Molecular identification of trypanosomes
Using genotype-specific primers, amplification products for Savannah and Kilifi revealed 26 T. congolense isolates, of which 24 (92.3%) belonged to the Savannah and 2 (7.7%) were Kilifi sub-groups. All the strains gave a single molecular band profile following amplification with species-specific primer, confirming that there were no mixed infections. DNA of samples amplified with Savannah-specific primers could not be amplified when Kilifi, T. brucei and T. vivax specific primers were used. Moreover, when the primer sets for T. vivax and T. brucei were used, none of the samples were amplified except for the controls. Of the 24 T. congolense Savannah isolates, 5 were isolated from buffalo, 13 from cattle at the HiP interface and 6 from cattle kept further away from parks. All of the T. congolense Kilifi were obtained from areas away from the parks.

Classification of virulent strains
Isolates that killed mice within 2 weeks post infection were classified as HVS (6 ± 0.0 – 14 ± 2.1). Those that killed mice after 2 weeks up to a month were MVS (16 ± 2.1 – 27 ± 7.3) and where mice survived for longer than a month, the strains were categorised as LVS (31 ± 6.4 – 64 ± 0.0). Graphical representation of the results is shown in Figure 2. Mortality in the HVS, MVS and LVS groups was 100%, 100% and 82.0%, respectively. Only 8.3% of mice injected with the Kilifi strain died.

FIGURE 2: Trends in the mean survival time for the (a) high virulence strain (n = 12), (b) moderate virulence strain (n = 7) and (c) low virulence strain (n = 7).

Variability between individual strains was highly significant for all explanatory variables (p < 0.0001). Grouping of strains using the LSD value revealed that 46.2% were HVS, whilst 26.9% were either MVS or LVS (Table 1). The PPP and the PCV mean differences between the HVS, MVS and LVS categories were not significant (p = 0.2739 and p = 0.7738, respectively). In Figure 3, the first point in the three graphs represents the mean control PCV values.

FIGURE 3: Development of packed cell volume represented as mean for (a) high virulence strain, (b) moderate virulence strain and (c) low virulence strain. Mean control values are represented as the first point for the three categories.

TABLE 1: Means with standard deviations to compare and group strains into high, moderate and low virulence categories using the least significant difference.

TABLE 2: Mean pre-patent period, patent period, survival time and the packed cell volume progression of South African Trypanosoma congolense strains belonging to high, moderate and low virulence strains.

The mean differences for PP and the ST, on the other hand, were highly significant (p < 0.0001) between the three categories (Table 2).

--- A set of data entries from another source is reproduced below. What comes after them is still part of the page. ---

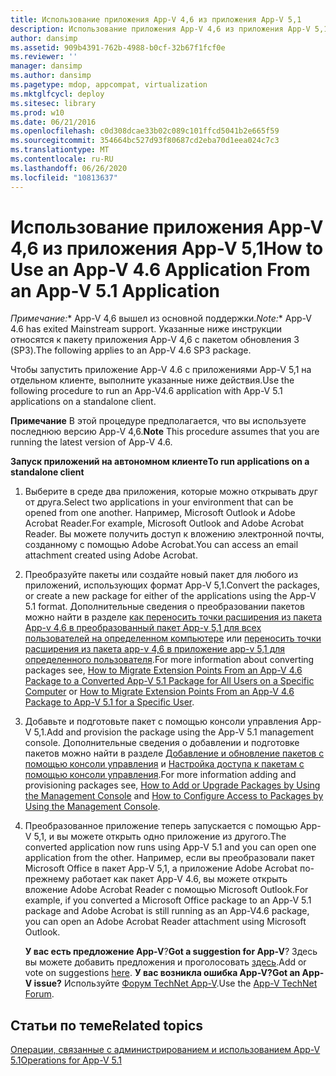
 ```yaml
---
title: Использование приложения App-V 4,6 из приложения App-V 5,1
description: Использование приложения App-V 4,6 из приложения App-V 5,1
author: dansimp
ms.assetid: 909b4391-762b-4988-b0cf-32b67f1fcf0e
ms.reviewer: ''
manager: dansimp
ms.author: dansimp
ms.pagetype: mdop, appcompat, virtualization
ms.mktglfcycl: deploy
ms.sitesec: library
ms.prod: w10
ms.date: 06/21/2016
ms.openlocfilehash: c0d308dcae33b02c089c101ffcd5041b2e665f59
ms.sourcegitcommit: 354664bc527d93f80687cd2eba70d1eea024c7c3
ms.translationtype: MT
ms.contentlocale: ru-RU
ms.lasthandoff: 06/26/2020
ms.locfileid: "10813637"
---
```

# <span data-ttu-id="7cc0b-103">Использование приложения App-V 4,6 из приложения App-V 5,1</span><span class="sxs-lookup"><span data-stu-id="7cc0b-103">How to Use an App-V 4.6 Application From an App-V 5.1 Application</span></span>

<span data-ttu-id="7cc0b-104">*Примечание:*\* App-V 4,6 вышел из основной поддержки.</span><span class="sxs-lookup"><span data-stu-id="7cc0b-104">*Note:*\* App-V 4.6 has exited Mainstream support.</span></span> <span data-ttu-id="7cc0b-105">Указанные ниже инструкции относятся к пакету приложения App-V 4,6 с пакетом обновления 3 (SP3).</span><span class="sxs-lookup"><span data-stu-id="7cc0b-105">The following applies to an App-V 4.6 SP3 package.</span></span>

<span data-ttu-id="7cc0b-106">Чтобы запустить приложение App-V 4.6 с приложениями App-V 5,1 на отдельном клиенте, выполните указанные ниже действия.</span><span class="sxs-lookup"><span data-stu-id="7cc0b-106">Use the following procedure to run an App-V4.6 application with App-V 5.1 applications on a standalone client.</span></span>

<span data-ttu-id="7cc0b-107">**Примечание**  В этой процедуре предполагается, что вы используете последнюю версию App-V 4,6.</span><span class="sxs-lookup"><span data-stu-id="7cc0b-107">**Note** This procedure assumes that you are running the latest version of App-V 4.6.</span></span>

**<span data-ttu-id="7cc0b-108">Запуск приложений на автономном клиенте</span><span class="sxs-lookup"><span data-stu-id="7cc0b-108">To run applications on a standalone client</span></span>**

1.  <span data-ttu-id="7cc0b-109">Выберите в среде два приложения, которые можно открывать друг от друга.</span><span class="sxs-lookup"><span data-stu-id="7cc0b-109">Select two applications in your environment that can be opened from one another.</span></span> <span data-ttu-id="7cc0b-110">Например, Microsoft Outlook и Adobe Acrobat Reader.</span><span class="sxs-lookup"><span data-stu-id="7cc0b-110">For example, Microsoft Outlook and Adobe Acrobat Reader.</span></span> <span data-ttu-id="7cc0b-111">Вы можете получить доступ к вложению электронной почты, созданному с помощью Adobe Acrobat.</span><span class="sxs-lookup"><span data-stu-id="7cc0b-111">You can access an email attachment created using Adobe Acrobat.</span></span>

2.  <span data-ttu-id="7cc0b-112">Преобразуйте пакеты или создайте новый пакет для любого из приложений, использующих формат App-V 5,1.</span><span class="sxs-lookup"><span data-stu-id="7cc0b-112">Convert the packages, or create a new package for either of the applications using the App-V 5.1 format.</span></span> <span data-ttu-id="7cc0b-113">Дополнительные сведения о преобразовании пакетов можно найти в разделе [как переносить точки расширения из пакета App-v 4,6 в преобразованный пакет App-v 5,1 для всех пользователей на определенном компьютере](how-to-migrate-extension-points-from-an-app-v-46-package-to-a-converted-app-v-51-package-for-all-users-on-a-specific-computer.md) или [переносить точки расширения из пакета app-v 4,6 в приложение app-v 5,1 для определенного пользователя](how-to-migrate-extension-points-from-an-app-v-46-package-to-app-v-51-for-a-specific-user.md).</span><span class="sxs-lookup"><span data-stu-id="7cc0b-113">For more information about converting packages see, [How to Migrate Extension Points From an App-V 4.6 Package to a Converted App-V 5.1 Package for All Users on a Specific Computer](how-to-migrate-extension-points-from-an-app-v-46-package-to-a-converted-app-v-51-package-for-all-users-on-a-specific-computer.md) or [How to Migrate Extension Points From an App-V 4.6 Package to App-V 5.1 for a Specific User](how-to-migrate-extension-points-from-an-app-v-46-package-to-app-v-51-for-a-specific-user.md).</span></span>

3.  <span data-ttu-id="7cc0b-114">Добавьте и подготовьте пакет с помощью консоли управления App-V 5,1.</span><span class="sxs-lookup"><span data-stu-id="7cc0b-114">Add and provision the package using the App-V 5.1 management console.</span></span> <span data-ttu-id="7cc0b-115">Дополнительные сведения о добавлении и подготовке пакетов можно найти в разделе [Добавление и обновление пакетов с помощью консоли управления](how-to-add-or-upgrade-packages-by-using-the-management-console-51-gb18030.md) и [Настройка доступа к пакетам с помощью консоли управления](how-to-configure-access-to-packages-by-using-the-management-console-51.md).</span><span class="sxs-lookup"><span data-stu-id="7cc0b-115">For more information adding and provisioning packages see, [How to Add or Upgrade Packages by Using the Management Console](how-to-add-or-upgrade-packages-by-using-the-management-console-51-gb18030.md) and [How to Configure Access to Packages by Using the Management Console](how-to-configure-access-to-packages-by-using-the-management-console-51.md).</span></span>

4.  <span data-ttu-id="7cc0b-116">Преобразованное приложение теперь запускается с помощью App-V 5,1, и вы можете открыть одно приложение из другого.</span><span class="sxs-lookup"><span data-stu-id="7cc0b-116">The converted application now runs using App-V 5.1 and you can open one application from the other.</span></span> <span data-ttu-id="7cc0b-117">Например, если вы преобразовали пакет Microsoft Office в пакет App-V 5,1, а приложение Adobe Acrobat по-прежнему работает как пакет App-V 4.6, вы можете открыть вложение Adobe Acrobat Reader с помощью Microsoft Outlook.</span><span class="sxs-lookup"><span data-stu-id="7cc0b-117">For example, if you converted a Microsoft Office package to an App-V 5.1 package and Adobe Acrobat is still running as an App-V4.6 package, you can open an Adobe Acrobat Reader attachment using Microsoft Outlook.</span></span>

    <span data-ttu-id="7cc0b-118">**У вас есть предложение App-V**?</span><span class="sxs-lookup"><span data-stu-id="7cc0b-118">**Got a suggestion for App-V**?</span></span> <span data-ttu-id="7cc0b-119">Здесь вы можете добавить предложения и проголосовать [здесь](http://appv.uservoice.com/forums/280448-microsoft-application-virtualization).</span><span class="sxs-lookup"><span data-stu-id="7cc0b-119">Add or vote on suggestions [here](http://appv.uservoice.com/forums/280448-microsoft-application-virtualization).</span></span> **<span data-ttu-id="7cc0b-120">У вас возникла ошибка App-V?</span><span class="sxs-lookup"><span data-stu-id="7cc0b-120">Got an App-V issue?</span></span>** <span data-ttu-id="7cc0b-121">Используйте [Форум TechNet App-V](https://social.technet.microsoft.com/Forums/home?forum=mdopappv).</span><span class="sxs-lookup"><span data-stu-id="7cc0b-121">Use the [App-V TechNet Forum](https://social.technet.microsoft.com/Forums/home?forum=mdopappv).</span></span>

## <span data-ttu-id="7cc0b-122">Статьи по теме</span><span class="sxs-lookup"><span data-stu-id="7cc0b-122">Related topics</span></span>


[<span data-ttu-id="7cc0b-123">Операции, связанные с администрированием и использованием App-V 5.1</span><span class="sxs-lookup"><span data-stu-id="7cc0b-123">Operations for App-V 5.1</span></span>](operations-for-app-v-51.md)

Comparison and geographical distribution of virulent strain
A summary of the prevalence and distribution of T. congolense strains is presented in Table 3. In all, 26 strains were collected and analysed. Of these, 5 (19.2%), 13 (50.0%) and 8 (30.8%) were collected inside the Park, near to, and away from the parks, respectively. The difference in PPP between strains collected from the buffaloes inside HiP, cattle near the parks and cattle far from the parks was highly significant (LSD[p = 0.05] = 0.89). The PPP was recorded earlier in strains collected near the parks and strains collected inside HiP (mean 6.2 ± 2.3 and 7.9 ± 2.0, respectively), compared to strains collected far from the parks (mean 9.7 ± 4.3). Similarly, the PP (LSD[p = 0.05] = 2.67) and ST (LSD[p = 0.05] = 2.11), although significant between the three areas, were shorter in strains collected from the buffaloes (mean 5.9 ± 4.1 and 12.8 ± 4.1, respectively) and from cattle near the parks (mean 10.4 ± 8.2 and 16.0 ± 8.6, respectively). Longer PP and ST were observed in strains collected far from the parks (mean 25.0 ± 17.3 and 38.3 ± 16.9, respectively). When the PCV variable was considered, the difference was not significant (LSD[p = 0.05] = 1.04). The means were 46.8 ± 4.3, 48.0 ± 4.5 and 47.6 ± 3.5 for strains collected from cattle close to and far from parks and buffaloes inside HiP, respectively (Figure 4).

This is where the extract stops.